Etty’s process starts with the overlooked: scraps of sketches, ink-stained paper, fragments of daily photographs—recycled, torn, stacked, manipulated—materials usually destined for the trash and deemed incompatible. Through a process of layering and deconstruction, remnants are coaxed into three-dimensional forms. This practice isn’t merely about assemblage; it’s a dialogue between the ephemeral and the enduring, a testament to the resilience found in the discarded.
By repurposing found and forsaken objects, Etty challenges the notion of disposability, transforming what was once transient into a narrative of persistence and adaptability. It’s a meditation on materiality, where each piece tells a story of renewal and the beauty inherent in impermanence.
sTo Len
Queens-based sTo Len is a cross-disciplinary artist whose work collaborates with nature to become a discourse on environmentalism and art activism.
Len's work has included collaborations with bodies of water, transforming public space into art studios, recycling waste into art materials, and hosting performances at Superfund sites. Len was the first artist in residence at AlexRenew Wastewater Treatment facility in Alexandria, VA and is a member of Works on Water, a group of artists and activists working with and about water in the face of climate change and environmental justice concerns. His work used contaminated creek water and wastewater to create provocative Suminagashi (floating ink) and Gyotaku (fish impression) artworks. In 2022, he was the Public Artist in Residence at the NYC Department of Sanitation through the PAIR program created by the NYC Department of Cultural Affairs (DCLA).

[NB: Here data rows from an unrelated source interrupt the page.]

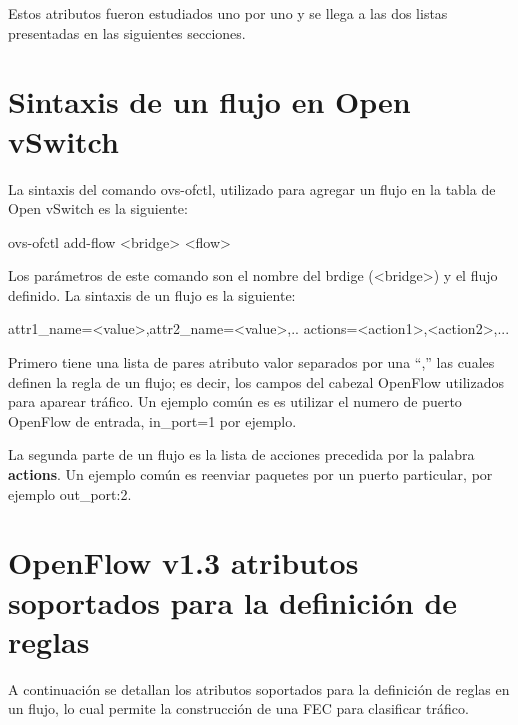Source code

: Estos atributos fueron estudiados uno por uno y se llega a las dos listas presentadas en las siguientes secciones.\\

\section{Sintaxis de un flujo en Open vSwitch}
La sintaxis del comando ovs-ofctl, utilizado para agregar un flujo en la tabla de Open vSwitch es la siguiente:

\begin{center}
ovs-ofctl add-flow <bridge> <flow>
\end{center}

Los parámetros de este comando son el nombre del brdige (<bridge>) y el flujo definido. La sintaxis de un flujo es la siguiente:

\begin{center}
attr1\_name=<value>,attr2\_name=<value>,.. actions=<action1>,<action2>,...
\end{center}

Primero tiene una lista de pares atributo valor separados por una “,” las cuales definen la regla de un flujo; es decir, los campos del cabezal OpenFlow utilizados para aparear tr\'afico. Un ejemplo común es es utilizar el numero de puerto OpenFlow de entrada, in\_port=1 por ejemplo.

La segunda parte de un flujo es la lista de acciones precedida por la palabra \textbf{actions}. Un ejemplo común es reenviar paquetes por un puerto particular, por ejemplo out\_port:2. 
 
\section{OpenFlow v1.3 atributos soportados para la definici\'on de reglas}

A continuaci\'on se detallan los atributos soportados para la definici\'on de reglas en un flujo, lo cual permite la construcci\'on de una FEC para clasificar tr\'afico.

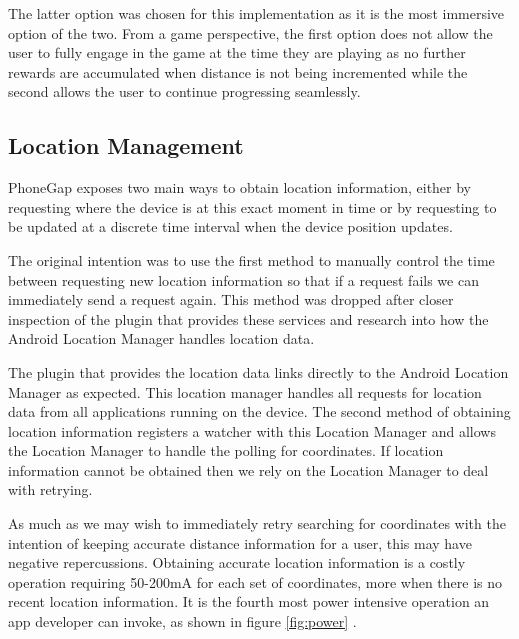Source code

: The latter option was chosen for this implementation as it is the most
immersive option of the two. From a game perspective, the first option
does not allow the user to fully engage in the game at the time they
are playing as no further rewards are accumulated when distance is not
being incremented while the second allows the user to continue
progressing seamlessly. 

\subsection{Location Management}
\label{sec:location_mgmt}
PhoneGap exposes two main ways to obtain location information, either
by requesting where the device is at this exact moment in
time\cite{phonegap_currentpos} or by requesting to be updated at a
discrete time interval when the device position
updates\cite{phonegap_watchpos}. 

The original intention was to use the first method to manually control
the time between requesting new location information so that if a
request fails we can immediately send a request again. This method was
dropped after closer inspection of the plugin that provides these
services and research into how the Android Location Manager handles
location data.

The plugin that provides the location data links directly to the
Android Location Manager as expected. This location manager handles
all requests for location data from all applications running on the
device. The second method of obtaining location information registers
a watcher with this Location Manager and allows the Location Manager
to handle the polling for coordinates. If location information cannot
be obtained then we rely on the Location Manager to deal with
retrying. 

As much as we may wish to immediately retry searching for coordinates
with the intention of keeping accurate distance information for a
user, this may have negative repercussions. Obtaining accurate
location information is a costly operation requiring 50-200mA for each set
of coordinates, more when there is no recent location
information\cite{android_power}. It is the fourth most power intensive
operation an app developer can invoke, as shown in figure
\ref{fig:power} \cite{android_efficiencySlides}.

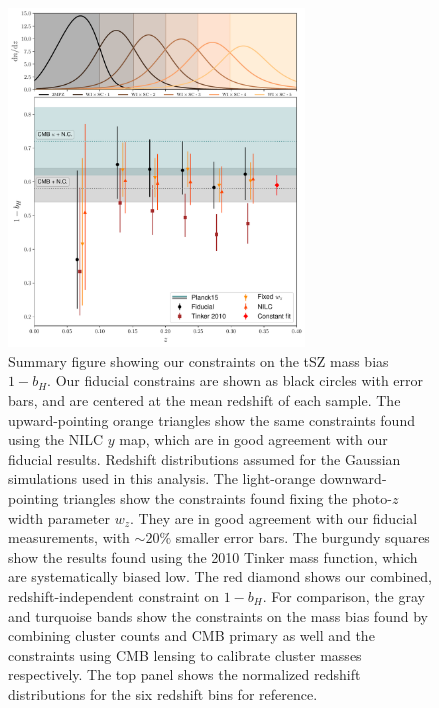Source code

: \documentclass[useAMS,usenatbib]{mn2e}
\begin{document}
      \begin{figure}
        \centering
        \includegraphics[width=0.7\textwidth]{bhydro.pdf}
        \caption{Summary figure showing our constraints on the tSZ mass bias $1-b_H$. Our fiducial constrains are shown as black circles with error bars, and are centered at the mean redshift of each sample. The upward-pointing orange triangles show the same constraints found using the NILC $y$ map, which are in good agreement with our fiducial results. Redshift distributions assumed for the Gaussian simulations used in this analysis. The light-orange downward-pointing triangles show the constraints found fixing the photo-$z$ width parameter $w_z$. They are in good agreement with our fiducial measurements, with $\sim20\%$ smaller error bars. The burgundy squares show the results found using the 2010 Tinker mass function, which are systematically biased low. The red diamond shows our combined, redshift-independent constraint on $1-b_H$. For comparison, the gray and turquoise bands show the constraints on the mass bias found by combining cluster counts and CMB primary \citep{2016A&A...594A..24P} as well and the constraints using CMB lensing to calibrate cluster masses \citep{2019arXiv190407887Z} respectively. The top panel shows the normalized redshift distributions for the six redshift bins for reference.}
        \label{fig:bh}
      \end{figure}
\end{document}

As the DSNY Public Artist in Residence, sTo used the historic yet unused print shop of the Central Repair Shop as his art studio. He reprinted long forgotten images as a part of his research into the visual language of sanitation, such as signs that communicate “Don’t Litter, No Dumping, Please Recycle,” etc. His book Sign Language focuses on these sanitation signs and prints. He also created the Office of In Visibility (OOIV) to publicly research and remix DSNY archival materials into his artwork. From film and video to silk-screen posters, interactive public projects and even a video game, sTo’s activations offer a reflection of New York’s sanitation history while highlighting the path that led the city to the environmental issues it faces today. He has also worked extensively with the original DSNY Artist in Residence, Mierle Ukeles, and done numerous artworks based on the now-closed Staten Island landfill, Fresh Kills.
Denise Treizman
Denise Treizman creates immersive installations and sculptural works by blending repurposed materials, handcrafted elements, and remnants of mass consumption. She accumulates and reuses objects without a fixed intention, exploring the seduction of disposable culture while questioning its excess.
Having lived in many densely populated cities over the years—Santiago, London, San Francisco, New York City, Haifa, and Miami—her practice has stemmed from and benefited from throwaway culture. Born in Chile, as a child visiting America, Denise would bring home lots of “bright tape and hot pink flamingo t-shirts.”
Treizman’s work reflects both a pull towards consumer aesthetics and a deeper inquiry into their transient nature.
As an adult, her childhood fascination with brightly colored yet disposable objects translated to reclaiming objects from New York City sidewalks. As an MFA candidate at the School of Visual Arts in NYC and a Studio Member of the The Elizabeth Foundation for the Arts in Midtown Manhattan, her work began to include found objects from NYC streets like Sabrett hot dog cart umbrellas, yellow taxi bumpers, old tires, and more.
And in further relevance to Sanitation and clean streets initiatives, Denise’s Street Interventions Series makes temporary art pieces using the disposable items left behind on the curb.